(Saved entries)

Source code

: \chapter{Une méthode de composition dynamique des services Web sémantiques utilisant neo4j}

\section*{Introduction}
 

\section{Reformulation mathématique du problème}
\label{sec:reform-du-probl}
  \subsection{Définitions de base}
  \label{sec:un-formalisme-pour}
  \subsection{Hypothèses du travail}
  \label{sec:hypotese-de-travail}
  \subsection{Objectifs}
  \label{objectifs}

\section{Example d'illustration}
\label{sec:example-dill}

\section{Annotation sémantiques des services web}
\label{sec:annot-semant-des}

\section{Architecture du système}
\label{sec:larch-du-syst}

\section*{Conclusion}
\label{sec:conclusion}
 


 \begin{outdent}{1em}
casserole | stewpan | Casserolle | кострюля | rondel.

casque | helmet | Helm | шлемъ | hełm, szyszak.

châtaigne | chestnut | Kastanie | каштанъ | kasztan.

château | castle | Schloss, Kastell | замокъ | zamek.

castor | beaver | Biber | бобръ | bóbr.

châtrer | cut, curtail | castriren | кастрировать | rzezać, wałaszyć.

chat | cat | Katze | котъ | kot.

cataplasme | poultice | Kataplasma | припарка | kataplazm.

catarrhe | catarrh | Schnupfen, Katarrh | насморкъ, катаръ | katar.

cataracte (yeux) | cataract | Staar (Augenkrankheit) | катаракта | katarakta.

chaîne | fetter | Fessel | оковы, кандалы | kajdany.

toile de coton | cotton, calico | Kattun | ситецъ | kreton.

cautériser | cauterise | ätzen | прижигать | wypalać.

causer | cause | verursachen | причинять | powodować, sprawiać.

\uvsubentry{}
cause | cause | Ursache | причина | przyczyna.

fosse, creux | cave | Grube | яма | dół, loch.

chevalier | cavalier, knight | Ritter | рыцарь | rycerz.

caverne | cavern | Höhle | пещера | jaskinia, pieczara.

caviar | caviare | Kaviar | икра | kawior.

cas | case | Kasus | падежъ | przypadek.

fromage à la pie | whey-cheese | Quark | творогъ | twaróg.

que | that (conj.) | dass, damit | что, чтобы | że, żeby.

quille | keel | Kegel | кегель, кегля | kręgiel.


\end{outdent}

WHAT YOU NEED TO DO: Would you write out each entry precisely as it is given?

EXERCISE OUTPUT:
Source code

: \chapter{Une méthode de composition dynamique des services Web sémantiques utilisant neo4j}

\section*{Introduction}
 

\section{Reformulation mathématique du problème}
\label{sec:reform-du-probl}
  \subsection{Définitions de base}
  \label{sec:un-formalisme-pour}
  \subsection{Hypothèses du travail}
  \label{sec:hypotese-de-travail}
  \subsection{Objectifs}
  \label{objectifs}

\section{Example d'illustration}
\label{sec:example-dill}

\section{Annotation sémantiques des services web}
\label{sec:annot-semant-des}

\section{Architecture du système}
\label{sec:larch-du-syst}

\section*{Conclusion}
\label{sec:conclusion}
 


 \begin{outdent}{1em}
casserole | stewpan | Casserolle | кострюля | rondel.

casque | helmet | Helm | шлемъ | hełm, szyszak.

châtaigne | chestnut | Kastanie | каштанъ | kasztan.

château | castle | Schloss, Kastell | замокъ | zamek.

castor | beaver | Biber | бобръ | bóbr.

châtrer | cut, curtail | castriren | кастрировать | rzezać, wałaszyć.

chat | cat | Katze | котъ | kot.

cataplasme | poultice | Kataplasma | припарка | kataplazm.

catarrhe | catarrh | Schnupfen, Katarrh | насморкъ, катаръ | katar.

cataracte (yeux) | cataract | Staar (Augenkrankheit) | катаракта | katarakta.

chaîne | fetter | Fessel | оковы, кандалы | kajdany.

toile de coton | cotton, calico | Kattun | ситецъ | kreton.

cautériser | cauterise | ätzen | прижигать | wypalać.

causer | cause | verursachen | причинять | powodować, sprawiać.

\uvsubentry{}
cause | cause | Ursache | причина | przyczyna.

fosse, creux | cave | Grube | яма | dół, loch.

chevalier | cavalier, knight | Ritter | рыцарь | rycerz.

caverne | cavern | Höhle | пещера | jaskinia, pieczara.

caviar | caviare | Kaviar | икра | kawior.

cas | case | Kasus | падежъ | przypadek.

fromage à la pie | whey-cheese | Quark | творогъ | twaróg.

que | that (conj.) | dass, damit | что, чтобы | że, żeby.

quille | keel | Kegel | кегель, кегля | kręgiel.


\end{outdent}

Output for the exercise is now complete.